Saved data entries
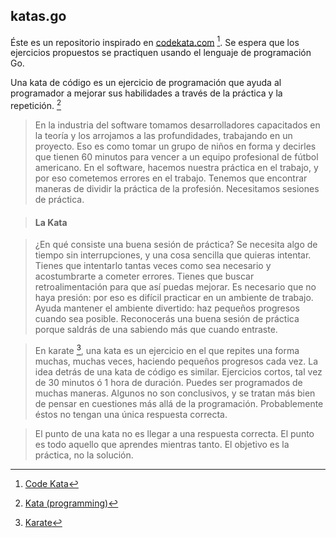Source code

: ## katas.go

Éste es un repositorio inspirado en [codekata.com](http://codekata.com/) [^1]. Se espera que los ejercicios propuestos se practiquen usando el lenguaje de programación Go.

Una kata de código es un ejercicio de programación que ayuda al programador a mejorar sus habilidades a través de la práctica y la repetición. [^2]

> En la industria del software tomamos desarrolladores capacitados en la teoría y los arrojamos a las profundidades, trabajando en un proyecto. Eso es como tomar un grupo de niños en forma y decirles que tienen 60 minutos para vencer a un equipo profesional de fútbol americano. En el software, hacemos nuestra práctica en el trabajo, y por eso cometemos errores en el trabajo. Tenemos que encontrar maneras de dividir la práctica de la profesión. Necesitamos sesiones de práctica.

> #### La Kata

> ¿En qué consiste una buena sesión de práctica? Se necesita algo de tiempo sin interrupciones, y una cosa sencilla que quieras intentar. Tienes que intentarlo tantas veces como sea necesario y acostumbrarte a cometer errores. Tienes que buscar retroalimentación para que así puedas mejorar. Es necesario que no haya presión: por eso es difícil practicar en un ambiente de trabajo. Ayuda mantener el ambiente divertido: haz pequeños progresos cuando sea posible. Reconocerás una buena sesión de práctica porque saldrás de una sabiendo más que cuando entraste.

> En karate [^3], una kata es un ejercicio en el que repites una forma muchas, muchas veces, haciendo pequeños progresos cada vez. La idea detrás de una kata de código es similar. Ejercicios cortos, tal vez de 30 minutos ó 1 hora de duración. Puedes ser programados de muchas maneras. Algunos no son conclusivos, y se tratan más bien de pensar en cuestiones más allá de la programación. Probablemente éstos no tengan una única respuesta correcta.

> El punto de una kata no es llegar a una respuesta correcta. El punto es todo aquello que aprendes mientras tanto. El objetivo es la práctica, no la solución.

[^1]: [Code Kata](http://codekata.com/)
[^2]: [Kata (programming)](https://en.wikipedia.org/wiki/Kata_\(programming\)) 
[^3]: [Karate](https://en.wikipedia.org/wiki/Karate)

**Task requirements**
Word for word, return the lines from the one holding "[^1]: [Code Kata](http://codekata.com/)" through the end of the entries above.

**Reply to the task**
[^1]: [Code Kata](http://codekata.com/)
[^2]: [Kata (programming)](https://en.wikipedia.org/wiki/Kata_\(programming\)) 
[^3]: [Karate](https://en.wikipedia.org/wiki/Karate)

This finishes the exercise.